Dans un tract, son syndicat (majoritaire dans la police depuis les dernières élections) demande une « réforme de la légitime défense ». La dernière date du mois de juin. « Ils étaient pourtant d’accord. Ils veulent qu’il n’y ait pas d’enquête ? s’interroge la présidente de l’USM. Ce n’est pas possible. » Alliance veut aussi ressusciter les peines plancher, anonymiser les policiers dans les procès-verbaux – comme dans les procédures antiterroristes – et « simplifier la procédure pénale ». « Sur ce point, on est d’accord, admet Virginie Duval. Nous aussi, on se plaint de leur complexité. Depuis des années, on demande à être réunis pour parler de tout ça. » Enfin, le syndicat demande l’alignement des outrages à magistrat (punies d’un an de prison) sur celui des outrages à agent (six mois de prison). Un petit taquet de plus aux juges. La présidente de l’USM n’y verrait pas d’inconvénient, mais estime qu’en visant les magistrats, les policiers « se trompent de cible ». « Lors de notre congrès, il y a quinze jours, les policiers ont été applaudis pour leur courage et leur travail. Si la loi devait être changée, ce n’est pas aux juges de le faire. »

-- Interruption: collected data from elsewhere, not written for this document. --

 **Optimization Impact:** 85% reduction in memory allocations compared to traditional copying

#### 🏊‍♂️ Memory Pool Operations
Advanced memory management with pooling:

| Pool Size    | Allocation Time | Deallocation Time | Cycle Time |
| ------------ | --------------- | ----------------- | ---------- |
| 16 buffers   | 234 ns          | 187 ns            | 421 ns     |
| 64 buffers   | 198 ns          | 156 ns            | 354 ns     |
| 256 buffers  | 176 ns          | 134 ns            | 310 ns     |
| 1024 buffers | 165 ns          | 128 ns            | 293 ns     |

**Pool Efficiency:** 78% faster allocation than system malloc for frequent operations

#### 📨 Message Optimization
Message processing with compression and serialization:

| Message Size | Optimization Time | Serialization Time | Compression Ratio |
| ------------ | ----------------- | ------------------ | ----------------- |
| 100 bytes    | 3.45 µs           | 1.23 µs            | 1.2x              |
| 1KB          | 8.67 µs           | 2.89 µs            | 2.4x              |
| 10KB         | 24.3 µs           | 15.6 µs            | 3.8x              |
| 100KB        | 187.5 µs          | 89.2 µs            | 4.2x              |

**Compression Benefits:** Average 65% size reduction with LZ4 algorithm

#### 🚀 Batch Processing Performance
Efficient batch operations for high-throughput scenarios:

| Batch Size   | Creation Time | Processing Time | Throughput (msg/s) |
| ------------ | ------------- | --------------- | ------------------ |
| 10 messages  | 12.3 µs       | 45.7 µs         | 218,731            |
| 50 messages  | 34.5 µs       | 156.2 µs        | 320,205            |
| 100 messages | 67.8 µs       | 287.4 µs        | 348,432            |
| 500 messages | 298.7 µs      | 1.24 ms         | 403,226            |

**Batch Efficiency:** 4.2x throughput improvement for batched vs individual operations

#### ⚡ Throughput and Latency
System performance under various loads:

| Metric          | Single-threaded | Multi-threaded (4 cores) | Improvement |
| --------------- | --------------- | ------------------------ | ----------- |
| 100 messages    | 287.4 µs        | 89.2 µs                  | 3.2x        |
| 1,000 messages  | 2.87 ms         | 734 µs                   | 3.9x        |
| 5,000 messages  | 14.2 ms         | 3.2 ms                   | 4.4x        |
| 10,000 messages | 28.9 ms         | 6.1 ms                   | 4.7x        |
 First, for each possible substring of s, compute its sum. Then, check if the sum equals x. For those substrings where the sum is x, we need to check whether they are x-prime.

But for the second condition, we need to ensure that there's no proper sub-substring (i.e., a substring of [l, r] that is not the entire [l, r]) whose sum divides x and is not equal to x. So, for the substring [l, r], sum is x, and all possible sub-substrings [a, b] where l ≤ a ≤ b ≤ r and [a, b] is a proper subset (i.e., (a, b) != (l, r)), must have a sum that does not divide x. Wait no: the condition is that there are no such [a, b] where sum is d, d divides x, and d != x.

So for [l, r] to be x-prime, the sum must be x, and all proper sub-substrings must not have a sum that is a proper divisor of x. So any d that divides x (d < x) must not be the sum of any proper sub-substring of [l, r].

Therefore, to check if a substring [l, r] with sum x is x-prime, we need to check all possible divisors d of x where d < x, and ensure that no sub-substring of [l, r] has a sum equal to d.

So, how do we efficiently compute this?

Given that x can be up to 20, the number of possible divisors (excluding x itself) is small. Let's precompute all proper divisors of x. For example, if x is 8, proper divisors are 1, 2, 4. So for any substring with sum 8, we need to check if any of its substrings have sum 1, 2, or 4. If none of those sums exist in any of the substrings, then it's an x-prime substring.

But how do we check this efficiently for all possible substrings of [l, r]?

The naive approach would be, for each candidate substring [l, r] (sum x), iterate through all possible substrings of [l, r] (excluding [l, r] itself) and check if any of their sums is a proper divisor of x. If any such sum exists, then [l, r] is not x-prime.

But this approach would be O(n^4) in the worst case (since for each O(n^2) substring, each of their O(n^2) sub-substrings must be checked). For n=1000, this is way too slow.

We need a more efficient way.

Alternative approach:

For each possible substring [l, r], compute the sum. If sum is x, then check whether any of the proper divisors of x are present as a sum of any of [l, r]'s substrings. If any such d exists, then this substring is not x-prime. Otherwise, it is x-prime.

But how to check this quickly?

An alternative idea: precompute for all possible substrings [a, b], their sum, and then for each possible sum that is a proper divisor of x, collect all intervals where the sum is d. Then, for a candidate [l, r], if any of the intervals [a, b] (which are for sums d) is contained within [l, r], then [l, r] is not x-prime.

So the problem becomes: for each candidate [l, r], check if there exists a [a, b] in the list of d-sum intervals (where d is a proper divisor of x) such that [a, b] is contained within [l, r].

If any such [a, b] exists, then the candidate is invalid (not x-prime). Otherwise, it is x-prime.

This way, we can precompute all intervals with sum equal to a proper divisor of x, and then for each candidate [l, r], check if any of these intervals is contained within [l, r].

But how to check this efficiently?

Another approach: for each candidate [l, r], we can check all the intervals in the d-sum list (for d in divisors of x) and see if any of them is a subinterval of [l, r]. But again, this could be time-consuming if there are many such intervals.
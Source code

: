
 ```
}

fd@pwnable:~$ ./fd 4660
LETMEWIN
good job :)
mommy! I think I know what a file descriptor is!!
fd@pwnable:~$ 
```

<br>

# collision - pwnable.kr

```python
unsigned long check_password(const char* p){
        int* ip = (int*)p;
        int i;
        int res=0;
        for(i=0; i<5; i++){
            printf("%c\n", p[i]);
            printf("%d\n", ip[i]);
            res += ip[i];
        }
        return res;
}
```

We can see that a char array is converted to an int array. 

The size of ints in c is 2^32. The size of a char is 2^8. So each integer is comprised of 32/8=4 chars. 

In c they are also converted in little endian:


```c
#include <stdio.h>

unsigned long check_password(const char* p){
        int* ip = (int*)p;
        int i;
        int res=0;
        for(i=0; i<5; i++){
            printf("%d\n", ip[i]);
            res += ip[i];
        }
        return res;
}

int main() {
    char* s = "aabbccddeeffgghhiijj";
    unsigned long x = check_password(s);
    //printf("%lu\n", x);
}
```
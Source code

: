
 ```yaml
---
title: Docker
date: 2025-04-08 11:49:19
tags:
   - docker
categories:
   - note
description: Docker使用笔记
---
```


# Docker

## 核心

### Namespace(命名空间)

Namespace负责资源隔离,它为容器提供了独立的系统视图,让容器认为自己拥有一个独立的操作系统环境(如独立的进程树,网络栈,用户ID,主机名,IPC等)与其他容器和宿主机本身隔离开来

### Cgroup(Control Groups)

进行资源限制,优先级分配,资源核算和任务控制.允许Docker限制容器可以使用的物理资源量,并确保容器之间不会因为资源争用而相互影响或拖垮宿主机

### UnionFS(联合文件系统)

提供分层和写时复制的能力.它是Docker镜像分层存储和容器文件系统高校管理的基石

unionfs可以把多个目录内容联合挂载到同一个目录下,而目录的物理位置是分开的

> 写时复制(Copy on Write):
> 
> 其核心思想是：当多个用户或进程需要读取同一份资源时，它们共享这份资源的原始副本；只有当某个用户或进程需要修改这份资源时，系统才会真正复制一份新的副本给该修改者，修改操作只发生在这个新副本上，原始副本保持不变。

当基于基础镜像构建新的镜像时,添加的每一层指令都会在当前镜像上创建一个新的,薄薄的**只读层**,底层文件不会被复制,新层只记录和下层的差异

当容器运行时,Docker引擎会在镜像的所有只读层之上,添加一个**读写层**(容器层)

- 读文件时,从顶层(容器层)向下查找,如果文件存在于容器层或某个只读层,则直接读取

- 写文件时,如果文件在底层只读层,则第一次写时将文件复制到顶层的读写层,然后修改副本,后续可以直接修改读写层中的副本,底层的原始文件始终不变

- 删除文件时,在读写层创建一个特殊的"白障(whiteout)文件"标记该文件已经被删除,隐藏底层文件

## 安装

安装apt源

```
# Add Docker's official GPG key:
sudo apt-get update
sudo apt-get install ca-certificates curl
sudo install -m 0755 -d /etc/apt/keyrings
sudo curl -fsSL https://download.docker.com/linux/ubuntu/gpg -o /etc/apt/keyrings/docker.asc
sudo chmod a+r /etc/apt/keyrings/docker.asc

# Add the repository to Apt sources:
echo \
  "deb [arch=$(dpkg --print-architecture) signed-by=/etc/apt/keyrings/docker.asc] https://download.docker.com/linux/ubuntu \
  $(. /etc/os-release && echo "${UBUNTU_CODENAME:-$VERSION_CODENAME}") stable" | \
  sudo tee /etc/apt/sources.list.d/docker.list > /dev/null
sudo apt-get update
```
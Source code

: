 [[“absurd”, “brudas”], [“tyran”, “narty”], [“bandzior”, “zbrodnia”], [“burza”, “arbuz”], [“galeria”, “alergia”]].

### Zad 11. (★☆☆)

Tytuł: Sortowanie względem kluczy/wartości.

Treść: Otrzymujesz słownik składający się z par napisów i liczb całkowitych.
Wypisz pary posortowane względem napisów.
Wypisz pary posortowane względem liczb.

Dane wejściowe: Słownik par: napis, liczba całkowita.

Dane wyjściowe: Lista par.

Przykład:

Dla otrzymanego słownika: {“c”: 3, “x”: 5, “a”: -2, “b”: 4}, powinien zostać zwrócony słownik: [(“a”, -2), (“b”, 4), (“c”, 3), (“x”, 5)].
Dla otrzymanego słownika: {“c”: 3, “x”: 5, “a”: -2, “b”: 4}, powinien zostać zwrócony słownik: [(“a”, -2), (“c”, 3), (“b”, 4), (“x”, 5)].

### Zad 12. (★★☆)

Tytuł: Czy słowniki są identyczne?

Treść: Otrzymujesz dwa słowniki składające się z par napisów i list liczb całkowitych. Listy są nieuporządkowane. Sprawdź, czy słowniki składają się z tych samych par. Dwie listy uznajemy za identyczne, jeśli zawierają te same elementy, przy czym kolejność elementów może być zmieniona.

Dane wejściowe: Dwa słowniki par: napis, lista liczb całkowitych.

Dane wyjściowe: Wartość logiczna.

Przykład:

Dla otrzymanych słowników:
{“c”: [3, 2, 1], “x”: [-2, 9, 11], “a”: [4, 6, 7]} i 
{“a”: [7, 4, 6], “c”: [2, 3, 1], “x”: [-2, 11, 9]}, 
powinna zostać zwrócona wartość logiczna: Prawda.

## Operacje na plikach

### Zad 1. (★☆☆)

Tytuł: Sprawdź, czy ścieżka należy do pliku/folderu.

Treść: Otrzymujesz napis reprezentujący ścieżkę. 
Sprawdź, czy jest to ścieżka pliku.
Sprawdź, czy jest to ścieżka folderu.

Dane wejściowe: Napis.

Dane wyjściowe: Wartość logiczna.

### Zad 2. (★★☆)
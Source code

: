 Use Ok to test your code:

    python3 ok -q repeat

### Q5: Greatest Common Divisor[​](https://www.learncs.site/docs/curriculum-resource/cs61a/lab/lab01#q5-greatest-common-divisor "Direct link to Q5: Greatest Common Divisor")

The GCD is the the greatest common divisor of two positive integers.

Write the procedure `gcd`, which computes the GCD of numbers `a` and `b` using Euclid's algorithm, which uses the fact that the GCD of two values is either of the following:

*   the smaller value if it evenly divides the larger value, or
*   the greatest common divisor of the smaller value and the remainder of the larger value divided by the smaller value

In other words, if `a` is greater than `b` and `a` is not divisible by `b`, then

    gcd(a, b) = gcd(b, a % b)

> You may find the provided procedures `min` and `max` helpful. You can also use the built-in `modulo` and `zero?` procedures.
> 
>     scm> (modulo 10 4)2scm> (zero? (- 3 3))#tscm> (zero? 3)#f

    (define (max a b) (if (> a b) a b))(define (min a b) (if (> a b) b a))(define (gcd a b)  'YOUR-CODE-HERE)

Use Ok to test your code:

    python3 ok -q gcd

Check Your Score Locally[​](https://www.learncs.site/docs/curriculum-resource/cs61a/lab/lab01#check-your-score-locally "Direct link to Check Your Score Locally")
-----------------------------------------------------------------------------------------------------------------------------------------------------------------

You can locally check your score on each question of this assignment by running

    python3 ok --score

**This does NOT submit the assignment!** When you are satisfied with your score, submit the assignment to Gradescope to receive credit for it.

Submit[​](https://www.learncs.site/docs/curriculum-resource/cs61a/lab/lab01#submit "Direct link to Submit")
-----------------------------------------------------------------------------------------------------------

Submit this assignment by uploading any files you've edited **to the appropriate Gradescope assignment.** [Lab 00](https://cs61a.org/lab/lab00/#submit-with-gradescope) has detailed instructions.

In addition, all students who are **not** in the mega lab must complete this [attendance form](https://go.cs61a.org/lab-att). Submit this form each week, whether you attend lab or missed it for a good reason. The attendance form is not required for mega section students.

En fin de la manif à Bobigny, une dame, encouragée par un policier, s’approche « pour que vous rajoutiez quelque chose dans votre article ». Et enchaîne : « Je trouve ça inadmissible que les policiers ne soient pas respectés. » Hélène, 55 ans, explique qu’elle vit à Drancy et travaille au conseil départemental de Seine-Saint-Denis, à deux pas du tribunal. Que dans ce département, il faut « faire attention à son sac ». Elle pense qu’on trouve des excuses aux délinquants. « On dit : “Les pauvres petits, ils ont des problèmes, ils sont coupés de leurs origines” etc. » Hélène dit qu’elle « vient en tant que citoyenne, pas pour faire de la politique. On en a marre de la politique, justement ».